Diz o seguinte: “A estiagem recorde e o calor atípico talvez possam ser
atribuídos às mudanças climáticas. O grave risco de desabastecimento da Grande
São Paulo, entretanto, deve-se a outro fenômeno – a incúria das sucessivas
gestões tucanas que comandam o Estado desde 1995”.
Estamos diante de um editorial da Folha de S.Paulo, no qual se pode registrar um fato histórico: pela primeira vez, na longa e penosa crise da falta d'água, um dos grandes diários afirma, com todas as letras, que o governador é o principal responsável pelo problema.
Num texto sem meias-palavras, o editorialista afirma que o governador Geraldo Alckmin falhou em várias frentes que poderiam amenizar a crise: não protegeu mananciais, não cuidou do tratamento de esgotos e dejetos industriais, não atuou contra o desperdício e não aplicou os recursos destinados ao aumento da capacidade de “reservação”.
Depois de observar que a recuperação do sistema de represas pode demorar quatro anos, isso se as chuvas voltarem à sua média histórica, o jornal afirma que o governador segue omitindo informações à população.
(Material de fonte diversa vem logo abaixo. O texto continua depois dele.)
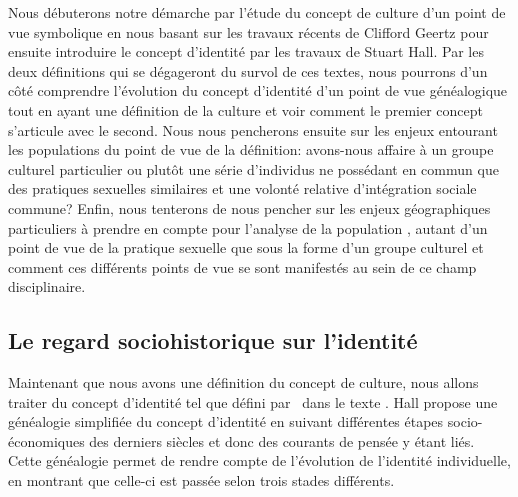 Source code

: Nous débuterons notre démarche par l'étude du concept de culture d'un point de vue symbolique en nous basant sur les travaux récents de Clifford Geertz pour ensuite introduire le concept d'identité par les travaux de Stuart Hall. 
Par les deux définitions qui se dégageront du survol de ces textes, nous pourrons d'un côté comprendre l'évolution du concept d'identité d'un point de vue généalogique tout en ayant une définition de la culture et voir comment le premier concept s'articule avec le second. 
Nous nous pencherons ensuite sur les enjeux entourant les populations \lgbt{} du point de vue de la définition: avons-nous affaire à un groupe culturel particulier ou plutôt une série d'individus ne possédant en commun que des pratiques sexuelles similaires et une volonté relative d'intégration sociale commune? 
Enfin, nous tenterons de nous pencher sur les enjeux géographiques particuliers à prendre en compte pour l'analyse de la population \lgbt{}, autant d'un point de vue de la pratique sexuelle que sous la forme d'un groupe culturel et comment ces différents points de vue se sont manifestés au sein de ce champ disciplinaire.


\subsection{Le regard sociohistorique sur l'identité}
\label{sec:le_regard_sociohistoirique_sur_l_identit_} Maintenant que nous avons une définition du concept de culture, nous allons traiter du concept d'identité tel que défini par~\citet{Hall1996a} dans le texte . 
Hall propose une généalogie simplifiée du concept d'identité en suivant différentes étapes socio-économiques des derniers siècles et donc des courants de pensée y étant liés. 
Cette généalogie permet de rendre compte de l'évolution de l'identité individuelle, en montrant que celle-ci est passée selon trois stades différents.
Falta transparência e coragem para admitir a gravidade da situação, conclui o editorial. O texto chega a fazer blague, lembrando que Alckmin brincava com o problema, ao dizer que choveria em setembro, porque ele havia aprendido, na roça, que só chove nos meses com a letra “r”.
O leitor ou leitora que coloca tento no que lê haverá de se perguntar: o que houve com a Folha de S.Paulo? Bandeou-se para a oposição, depois que a eleição estadual foi resolvida em primeiro turno? Decidiu, finalmente, tratar a falta de iniciativa do governador de São Paulo com “atitude crítica”?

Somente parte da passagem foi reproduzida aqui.